Editorial illustration for TensorFlow Emotion Dataset with 54,263 Texts Shows Class Imbalance
TensorFlow Emotion Dataset with 54,263 Texts Shows Class...
TensorFlow Emotion Dataset with 54,263 Texts Shows Class Imbalance
For a recent project we needed to read emotions in online media, but we also wanted an open‑weight model, a permissive license and full transparency. The team leaned toward European‑origin models, yet Hugging Face didn’t list a Mistral version with a proper model card. That gap pushed us to look at the most detailed public set for emotion work: the GoEmotions corpus.
It contains about 58 000 Reddit comments, each tagged with 27 emotion labels plus “neutral,” and it’s notoriously class‑imbalanced. Fine‑tuning a small language model on such skewed data isn’t straightforward; it demands more than a simple train‑test split. We tackled the imbalance with three steps: we undersampled the dominant emotion, we synthetically boosted the rare classes using Nature’s 2025 ISMOTE algorithm, and we applied loss‑function weighting.

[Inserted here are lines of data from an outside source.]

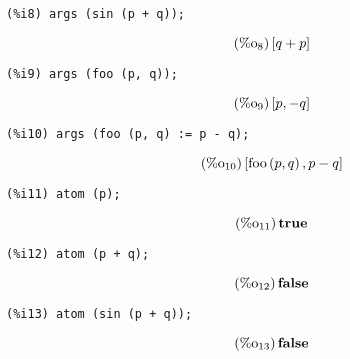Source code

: \documentclass[12pt,leqno]{article}
\begin{document}
\begin{enumerate}
\begin{verbatim}
(%i8) args (sin (p + q));
\end{verbatim}
\begin{equation}
\tag{$\mathop{\mathrm{\%o}}_{8}$}\left[q+p\right]
\label{eq:doc-group1-code10-8-1}
\end{equation}
\begin{verbatim}
(%i9) args (foo (p, q));
\end{verbatim}
\begin{equation}
\tag{$\mathop{\mathrm{\%o}}_{9}$}\left[p, -q\right]
\label{eq:doc-group1-code10-9-1}
\end{equation}
\begin{verbatim}
(%i10) args (foo (p, q) := p - q);
\end{verbatim}
\begin{equation}
\tag{$\mathop{\mathrm{\%o}}_{10}$}\left[\mathop{\mathrm{foo}}\left(p, q\right), p-q\right]
\label{eq:doc-group1-code10-10-1}
\end{equation}
\begin{verbatim}
(%i11) atom (p);
\end{verbatim}
\begin{equation}
\tag{$\mathop{\mathrm{\%o}}_{11}$}\mathop{\mathbf{true}}
\label{eq:doc-group1-code10-11-1}
\end{equation}
\begin{verbatim}
(%i12) atom (p + q);
\end{verbatim}
\begin{equation}
\tag{$\mathop{\mathrm{\%o}}_{12}$}\mathop{\mathbf{false}}
\label{eq:doc-group1-code10-12-1}
\end{equation}
\begin{verbatim}
(%i13) atom (sin (p + q));
\end{verbatim}
\begin{equation}
\tag{$\mathop{\mathrm{\%o}}_{13}$}\mathop{\mathbf{false}}
\label{eq:doc-group1-code10-13-1}
\end{equation}



\end{enumerate}
\end{document}

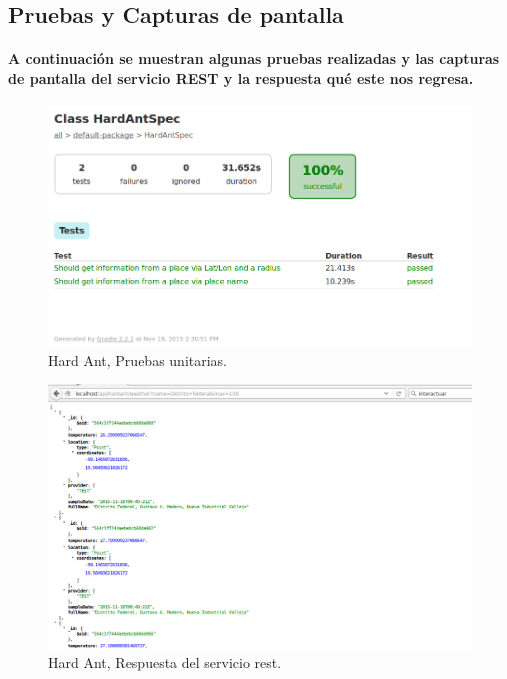   \subsection{Pruebas y Capturas de pantalla}
    \paragraph{A continuación se muestran algunas pruebas realizadas y las capturas de pantalla del servicio REST y la respuesta qué este nos regresa.}
      \begin{figure}[h!]
        \centering
          \includegraphics[width=\textwidth]{./images/PruebasHardAnt}
          \caption{Hard Ant, Pruebas unitarias.}
      \end{figure}
      \begin{figure}[h!]
        \centering
          \includegraphics[width=\textwidth]{./images/CapturaHardAnt}
          \caption{Hard Ant, Respuesta del servicio rest.}
      \end{figure}
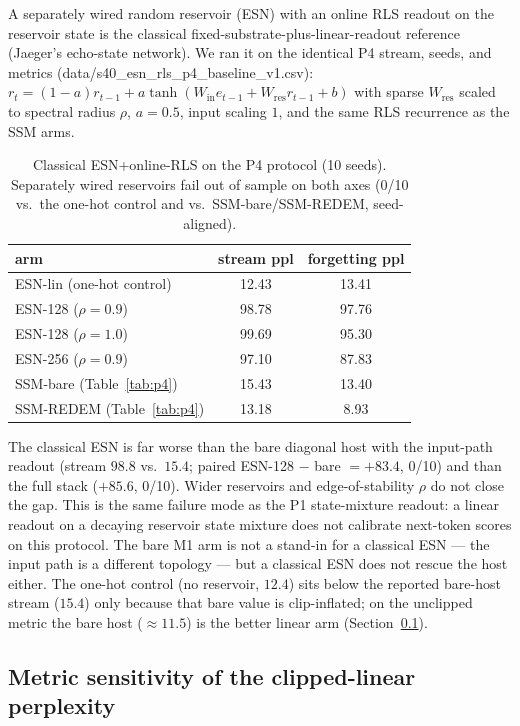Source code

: \documentclass[preprint,12pt]{elsarticle}
\begin{document}
A separately wired random reservoir (ESN) with an online RLS readout on
the reservoir state is the classical fixed-substrate-plus-linear-readout
reference (Jaeger's echo-state network). We ran it on the identical P4
stream, seeds, and metrics (data/s40\_esn\_rls\_p4\_baseline\_v1.csv):
$r_t=(1-a)r_{t-1}+a\tanh(W_{\mathrm{in}}e_{t-1}+W_{\mathrm{res}}r_{t-1}+b)$
with sparse $W_{\mathrm{res}}$ scaled to spectral radius $\rho$, $a=0.5$,
input scaling $1$, and the same RLS recurrence as the SSM arms.

\begin{table}[t]
\centering
\small
\begin{tabular}{lcc}
\toprule
arm & stream ppl & forgetting ppl \\
\midrule
ESN-lin (one-hot control) & 12.43 & 13.41 \\
ESN-128 ($\rho=0.9$) & 98.78 & 97.76 \\
ESN-128 ($\rho=1.0$) & 99.69 & 95.30 \\
ESN-256 ($\rho=0.9$) & 97.10 & 87.83 \\
SSM-bare (Table~\ref{tab:p4}) & 15.43 & 13.40 \\
SSM-REDEM (Table~\ref{tab:p4}) & 13.18 & 8.93 \\
\bottomrule
\end{tabular}
\caption{Classical ESN+online-RLS on the P4 protocol (10 seeds).
Separately wired reservoirs fail out of sample on both axes (0/10 vs.\
the one-hot control and vs.\ SSM-bare/SSM-REDEM, seed-aligned).}
\label{tab:esn}
\end{table}

The classical ESN is far worse than the bare diagonal host with the
input-path readout (stream $98.8$ vs.\ $15.4$; paired
ESN-128 $-$ bare $=+83.4$, 0/10) and than the full stack
($+85.6$, 0/10). Wider reservoirs and edge-of-stability $\rho$ do not
close the gap. This is the same failure mode as the P1 state-mixture
readout: a linear readout on a decaying reservoir state mixture does not
calibrate next-token scores on this protocol. The bare M1 arm is not a
stand-in for a classical ESN --- the input path is a different topology
--- but a classical ESN does not rescue the host either. The one-hot
control (no reservoir, $12.4$) sits below the reported bare-host stream
($15.4$) only because that bare value is clip-inflated; on the unclipped
metric the bare host ($\approx 11.5$) is the better linear arm
(Section~\ref{sec:sens}).

\subsection{Metric sensitivity of the clipped-linear perplexity}
\label{sec:sens}
\end{document}

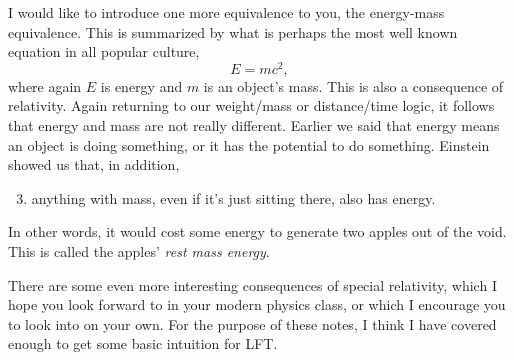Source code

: I would like to introduce one more equivalence to you, the energy-mass
equivalence. This is summarized by what is perhaps the most well known equation
in all popular culture,
\begin{equation}\label{eq:emc2}
E=mc^2,
\end{equation}
where again $E$ is energy and $m$ is an object's mass.
This is also a consequence of relativity. Again returning to our weight/mass or
distance/time logic, it follows that energy and mass are not really different.
Earlier we said that energy means an object is doing something, or it has the
potential to do something. Einstein showed us that, in addition,
\begin{enumerate}
\setcounter{enumi}{2}
\item anything with mass, even if it’s just sitting there, also has energy.
\end{enumerate}
In other words, it would cost some energy to generate two apples out of the
void. This is called the apples’ {\it rest mass energy}.

There are some even more interesting consequences of special relativity, which I
hope you look forward to in your modern physics class, or which I encourage you
to look into on your own. For the purpose of these notes, I think I have covered
enough to get some basic intuition for LFT.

The result is MistralSmall‑3.1.GoEmotions, now on Hugging Face, which reaches an F1 score above 0.7 on most target emotions. This piece walks through the preprocessing, the ISMOTE‑based augmentation, and the practicalities of adapting a small language model for nuanced emotion recognition.
The dataset was released on TensorFlow Datasets under the Apache 2.0 License and contains 54,263 labeled texts. Here is what it looks like: After a quick check, we can see a high-class imbalance in the data where the neutral category prevails: 3. Training set preprocessing Our goal is to develop a classifier to identify 15 emotions in general-language texts.
Training on class-imbalanced data can introduce bias, as the fine-tuned model tends to favor the majority class and perform worse on the minority ones, so preprocessing is essential. We used a combination of methods for the training set; the validation and test sets remained unchanged to address class imbalance and maximize performance on the target emotions (fear, sadness, disgust, disapproval, annoyance, anger, disappointment, optimism, amusement, surprise, admiration, excitement, confusion, joy, love): - We thinned the data by randomly filtering the "neutral" rows. - We generated synthetic samples for the least-represented emotional categories using ISMOTE (Improved Synthetic Minority Over-sampling Technique).
Why this matters
We see a concrete step toward accessible emotion AI: a 54,263‑text dataset released under Apache 2.0, ready for TensorFlow users. Its open license and transparent provenance align with our push for lower‑cost, open‑weight models. Yet the numbers speak loudly—neutral dominates, and the class distribution is skewed.
That imbalance could bias any fine‑tuned system, especially when developers expect balanced emotional coverage. Our team notes the lack of a European‑sourced Mistral model on Hugging Face, which may limit options for those preferring regional compliance. The dataset’s size is respectable, but without clear mitigation strategies for the imbalance, performance on under‑represented emotions remains uncertain.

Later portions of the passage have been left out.